José se sentía ridículo al ser incapaz de detener esa tendencia suya a enamorarse locamente al mínimo signo de atracción y afinidad con alguien. Sabía que era una niñería, que no era real; apenas conocía a Antonio. ¿De qué habían hablado? De tonterías. Era posible que Antonio sólo quisiera encandilarle para acostarse con él. Bueno, ¿y porqué no? ¿Que había de malo en eso? Estaba de vacaciones y seguramente eso era a lo que había venido. También era eso lo que él quería ¿no? Bueno, eso y algo de romance de por medio. De todas formas Antonio era agradable y atento. Si tenía esa táctica para buscar sexo, José no tenía que poner la más mínima pega. Pero quería pensar que había algo más. Aunque cuanto más pensaba, más creía que lo contaminaba todo con conclusiones equívocas. La pureza e intensidad de lo que había ocurrido, se emponzoñaba con una rapidez fulminante. Su cabeza se empeñaba en hacer un idilio justificando la perfección en todo lo que había ocurrido, o de repente, sacaba pegas que le llenaban de inseguridad y le hacían pensar en Antonio como en un embaucador profesional destinado a arruinarle la vida. Era incapaz de dejar sus conclusiones para más adelante, cuando tuviese otros elementos con los que juzgar. Intentó frenar todo pensamiento. Imposible.
De camino al hotel, Antonio se sorprendió visualizándose a sí mismo en pleno invierno en su casa, haciendo el amor con José bajo gruesas mantas. Eso le confundió. La predisposición o incluso sumisión que José proyectaba, le conferían una fragilidad que simultáneamente despertó en Antonio su libido y sus más profundos instintos protectores. El ansia por abrazarle, apretujarle, cogerle en brazos, besarle, cubrirle, poseerle; se hacía mayor cuanto más lo pensaba. Intentó quitarse de la cabeza toda idea que no fuese realista. Seguramente José encandilaba a todos los hombres con su irresistible sonrisa y su (posiblemente fingida) fragilidad, para acostarse con cuantos quisiera. A fin de cuentas era verano, y la playa no era más que un mercado de la carne; si no se podía pedir más, se conformaría sólo con sexo. Aunque no le importaba pensar en algo más duradero, en cierto modo le fastidiaba. Le hacía sentirse inseguro, y eso no era frecuente. José le estaba descolocando bastante. De momento, se le había pasado la hora de la cena en el hotel. Caminó por el paseo marítimo y se sentó en una terraza a comer una porción de pizza con una cerveza mientras veía a las familias paseando. El mar, al fondo, le devolvió a lo que le acababa de ocurrir, y no tuvo más remedio que admitir su debilidad por José. Pensó que lo mejor era asumirlo y actuar en consecuencia. Tenía que conquistarlo.
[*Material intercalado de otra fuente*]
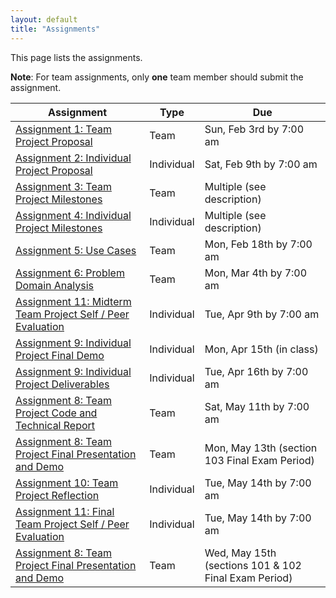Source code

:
 ```yaml
---
layout: default
title: "Assignments"
---
```


This page lists the assignments.

**Note**: For team assignments, only **one** team member should submit the assignment.

Assignment | Type | Due
---------- | ---- | ---
[Assignment 1: Team Project Proposal](assign01.html) | Team | Sun, Feb 3rd by 7:00 am
[Assignment 2: Individual Project Proposal](assign02.html) | Individual | Sat, Feb 9th by 7:00 am
[Assignment 3: Team Project Milestones](assign03.html) | Team | Multiple (see description)
[Assignment 4: Individual Project Milestones](assign04.html) | Individual | Multiple (see description)
[Assignment 5: Use Cases](assign05.html) | Team | Mon, Feb 18th by 7:00 am
[Assignment 6: Problem Domain Analysis](assign06.html) | Team | Mon, Mar 4th by 7:00 am
[Assignment 11: Midterm Team Project Self / Peer Evaluation](assign11.html) | Individual | Tue, Apr 9th by 7:00 am
[Assignment 9: Individual Project Final Demo](assign09.html) | Individual | Mon, Apr 15th (in class)
[Assignment 9: Individual Project Deliverables](assign09.html) | Individual | Tue, Apr 16th by 7:00 am
[Assignment 8: Team Project Code and Technical Report](assign08.html) | Team | Sat, May 11th by 7:00 am
[Assignment 8: Team Project Final Presentation and Demo](assign08.html) | Team | Mon, May 13th (section 103 Final Exam Period)
[Assignment 10: Team Project Reflection](assign10.html) | Individual | Tue, May 14th by 7:00 am
[Assignment 11: Final Team Project Self / Peer Evaluation](assign11.html) | Individual | Tue, May 14th by 7:00 am
[Assignment 8: Team Project Final Presentation and Demo](assign08.html) | Team | Wed, May 15th (sections 101 & 102 Final Exam Period)

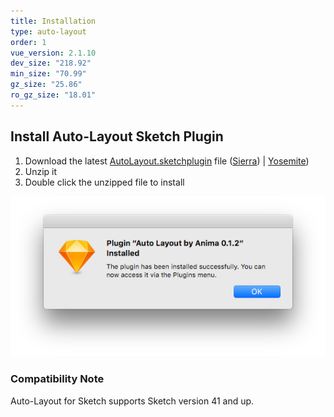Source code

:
 ```yaml
---
title: Installation
type: auto-layout
order: 1
vue_version: 2.1.10
dev_size: "218.92"
min_size: "70.99"
gz_size: "25.86"
ro_gz_size: "18.01"
---
```


## Install Auto-Layout Sketch Plugin

1. Download the latest [AutoLayout.sketchplugin](http://animaapp.com/plugins/launchpad/download) file  ([Sierra](https://github.com/AnimaApp/Auto-Layout/raw/master/AutoLayoutPlugin.zip)) | [Yosemite](http://animaapp.s3.amazonaws.com/sketchplugin/autolayout/older/AutoLayoutPlugin%20-%200.1.2%20MultipleSelection.zip))
2. Unzip it
2. Double click the unzipped file to install

![](/images/installation1.png)

### Compatibility Note

Auto-Layout for Sketch supports Sketch version 41 and up.
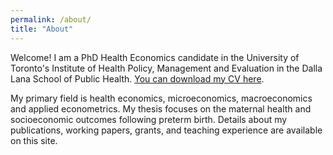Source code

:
 ```yaml
---
permalink: /about/
title: "About"
---
```


Welcome! I am a PhD Health Economics candidate in the University of Toronto's Institute of Health Policy, Management and Evaluation in the Dalla Lana School of Public Health. [You can download my CV here](http://opokueric/eric-opoku.github.io/files/CV_Eric_Opoku_Research.pdf).

My primary field is health economics, microeconomics, macroeconomics and applied econometrics. My thesis focuses on the maternal health and socioeconomic outcomes following preterm birth. Details about my publications, working papers, grants, and teaching experience are available on this site. 
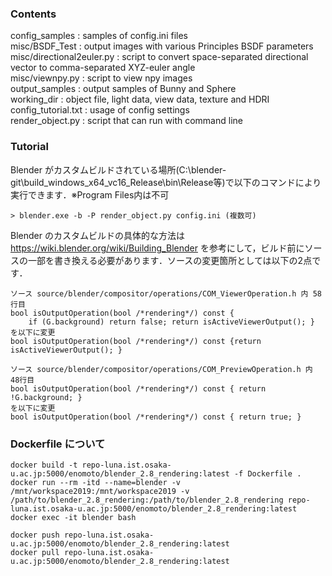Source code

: ### Contents
config_samples : samples of config.ini files <br>
misc/BSDF_Test : output images with various Principles BSDF parameters <br>
misc/directional2euler.py : script to convert space-separated directional vector to comma-separated XYZ-euler angle <br> 
misc/viewnpy.py : script to view npy images <br>
output_samples : output samples of Bunny and Sphere <br>
working_dir : object file, light data, view data, texture and HDRI <br>
config_tutorial.txt : usage of config settings <br>
render_object.py : script that can run with command line <br>

### Tutorial
Blender がカスタムビルドされている場所(C:\blender-git\build_windows_x64_vc16_Release\bin\Release等)で以下のコマンドにより実行できます．※Program Files内は不可
```
> blender.exe -b -P render_object.py config.ini (複数可)
```
Blender のカスタムビルドの具体的な方法は https://wiki.blender.org/wiki/Building_Blender を参考にして，ビルド前にソースの一部を書き換える必要があります．ソースの変更箇所としては以下の2点です．
```
ソース source/blender/compositor/operations/COM_ViewerOperation.h 内 58行目
bool isOutputOperation(bool /*rendering*/) const { 
    if (G.background) return false; return isActiveViewerOutput(); }
を以下に変更
bool isOutputOperation(bool /*rendering*/) const {return isActiveViewerOutput(); }
```
```
ソース source/blender/compositor/operations/COM_PreviewOperation.h 内 48行目
bool isOutputOperation(bool /*rendering*/) const { return !G.background; }
を以下に変更
bool isOutputOperation(bool /*rendering*/) const { return true; }
```

### Dockerfile について
```
docker build -t repo-luna.ist.osaka-u.ac.jp:5000/enomoto/blender_2.8_rendering:latest -f Dockerfile .
docker run --rm -itd --name=blender -v /mnt/workspace2019:/mnt/workspace2019 -v /path/to/blender_2.8_rendering:/path/to/blender_2.8_rendering repo-luna.ist.osaka-u.ac.jp:5000/enomoto/blender_2.8_rendering:latest
docker exec -it blender bash
```
```
docker push repo-luna.ist.osaka-u.ac.jp:5000/enomoto/blender_2.8_rendering:latest
docker pull repo-luna.ist.osaka-u.ac.jp:5000/enomoto/blender_2.8_rendering:latest
```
Torremolinos, efervescente y hortera, permanecía impasible a los avatares individuales, mientras engullía y regurgitaba a máxima potencia, egoísta y ansioso, consciente de lo cerca que estaba el fin del verano. Las hordas de extranjeros, motivando al turismo nacional con un supuesto caché internacional, y los españoles haciendo creer a los de fuera, que el mejor sitio para veranear es la costa del sol. Y mientras, la especulación inmobiliaria y las mafias cada vez más descaradas y atrevidas, recolectando de una fuente que, por el momento provee de forma estable, y alimentando un espejismo que todos, de una forma u otra, necesitamos creer.